■ WORK TO BE COMPLETED:
Please repeat every record below exactly as written, but leave out the pictures.

BEGIN LISTED ENTRIES

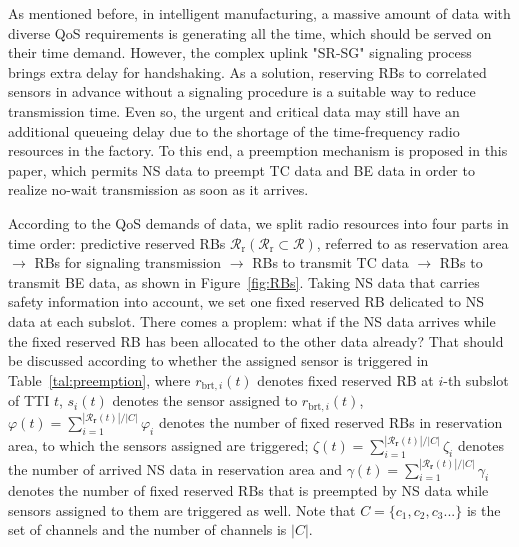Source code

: \documentclass{SCIS2021}
\begin{document}
	\par As mentioned before, in intelligent manufacturing, a massive amount of data with diverse QoS requirements is generating all the time, which should be served on their time demand. However, the complex uplink "SR-SG" signaling process brings extra delay for handshaking. As a solution, reserving RBs to correlated sensors in advance without a signaling procedure is a suitable way to reduce transmission time. {\color{black} Even so, the urgent and critical data may still have an additional queueing delay due to the shortage of the time-frequency radio resources in the factory. To this end, a preemption mechanism is proposed in this paper, which permits NS data to preempt TC data and BE data in order to realize no-wait transmission as soon as it arrives.}
	
	
	
	\par {\color{black}According to the QoS demands of data, we split radio resources into four parts in time order: predictive reserved RBs $\mathcal{R}_{\text{r}} \left(\mathcal{R}_{\text {r}} \subset \mathcal{R}\right)$, referred to as reservation area $ \to$ RBs for signaling transmission $\to$ RBs to transmit TC data $\to$ RBs to transmit BE data, as shown in Figure~\ref{fig:RBs}. Taking NS data that carries safety information into account, we set one fixed reserved RB delicated to NS data at each subslot. }%
	There comes a proplem: what if the NS data arrives while the fixed reserved RB has been allocated to the other data already? {\color{black}That should be discussed according to whether the assigned sensor is triggered in Table~\ref{tal:preemption}, where $r_{\text{brt},i}(t)$ denotes fixed reserved RB at $i$-th subslot of TTI $t$, $s_{i}(t)$ denotes the sensor assigned to $r_{\text{brt},i}(t)$, $\varphi(t)=\sum_{i=1}^{\left|\mathcal{R}_{\mathbf{r}}(t)\right| / \left|C\right|} \varphi_{i}$ denotes the number of fixed reserved RBs in reservation area, to which the sensors assigned are triggered;  $\zeta(t)=\sum_{i=1}^{\left|\mathcal{R}_{\mathbf{r}}(t)\right| / \left|C\right|} \zeta_{i}$ denotes the number of arrived NS data in reservation area and $\gamma(t)=\sum_{i=1}^{\left|\mathcal{R}_{\mathbf{r}}(t)\right| / \left|C\right|} \gamma_{i}$ denotes the number of fixed reserved RBs that is preempted by NS data while sensors assigned to them are triggered as well. Note that $C = \{c_{1},c_{2},c_{3}...\}$ is the set of channels and the number of channels is $|C|$.}
	
\end{document}
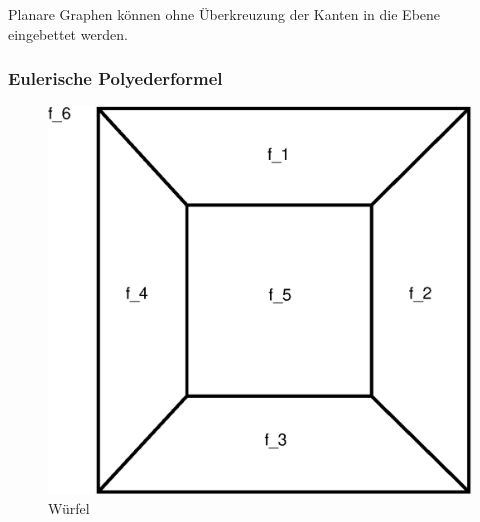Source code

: Planare Graphen können ohne Überkreuzung der Kanten in die Ebene eingebettet werden.

\subsubsection{Eulerische Polyederformel}
\begin{figure}
	\centering
	\includegraphics[width=\linewidth]{15/Grafik/Polyeder}
	\caption{Würfel}
	\label{fig:Polyeder}
	\vspace{-500pt}
\end{figure}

END LISTED ENTRIES

■ EXERCISE SOLUTION:
Source code

: \documentclass{SCIS2021}
\begin{document}
	\par As mentioned before, in intelligent manufacturing, a massive amount of data with diverse QoS requirements is generating all the time, which should be served on their time demand. However, the complex uplink "SR-SG" signaling process brings extra delay for handshaking. As a solution, reserving RBs to correlated sensors in advance without a signaling procedure is a suitable way to reduce transmission time. {\color{black} Even so, the urgent and critical data may still have an additional queueing delay due to the shortage of the time-frequency radio resources in the factory. To this end, a preemption mechanism is proposed in this paper, which permits NS data to preempt TC data and BE data in order to realize no-wait transmission as soon as it arrives.}
	
	
	
	\par {\color{black}According to the QoS demands of data, we split radio resources into four parts in time order: predictive reserved RBs $\mathcal{R}_{\text{r}} \left(\mathcal{R}_{\text {r}} \subset \mathcal{R}\right)$, referred to as reservation area $ \to$ RBs for signaling transmission $\to$ RBs to transmit TC data $\to$ RBs to transmit BE data, as shown in Figure~\ref{fig:RBs}. Taking NS data that carries safety information into account, we set one fixed reserved RB delicated to NS data at each subslot. }%
	There comes a proplem: what if the NS data arrives while the fixed reserved RB has been allocated to the other data already? {\color{black}That should be discussed according to whether the assigned sensor is triggered in Table~\ref{tal:preemption}, where $r_{\text{brt},i}(t)$ denotes fixed reserved RB at $i$-th subslot of TTI $t$, $s_{i}(t)$ denotes the sensor assigned to $r_{\text{brt},i}(t)$, $\varphi(t)=\sum_{i=1}^{\left|\mathcal{R}_{\mathbf{r}}(t)\right| / \left|C\right|} \varphi_{i}$ denotes the number of fixed reserved RBs in reservation area, to which the sensors assigned are triggered;  $\zeta(t)=\sum_{i=1}^{\left|\mathcal{R}_{\mathbf{r}}(t)\right| / \left|C\right|} \zeta_{i}$ denotes the number of arrived NS data in reservation area and $\gamma(t)=\sum_{i=1}^{\left|\mathcal{R}_{\mathbf{r}}(t)\right| / \left|C\right|} \gamma_{i}$ denotes the number of fixed reserved RBs that is preempted by NS data while sensors assigned to them are triggered as well. Note that $C = \{c_{1},c_{2},c_{3}...\}$ is the set of channels and the number of channels is $|C|$.}
	
\end{document}
Source code

: Planare Graphen können ohne Überkreuzung der Kanten in die Ebene eingebettet werden.

\subsubsection{Eulerische Polyederformel}
\begin{figure}
	\centering
	\includegraphics[width=\linewidth]{15/Grafik/Polyeder}
	\caption{Würfel}
	\label{fig:Polyeder}
	\vspace{-500pt}
\end{figure}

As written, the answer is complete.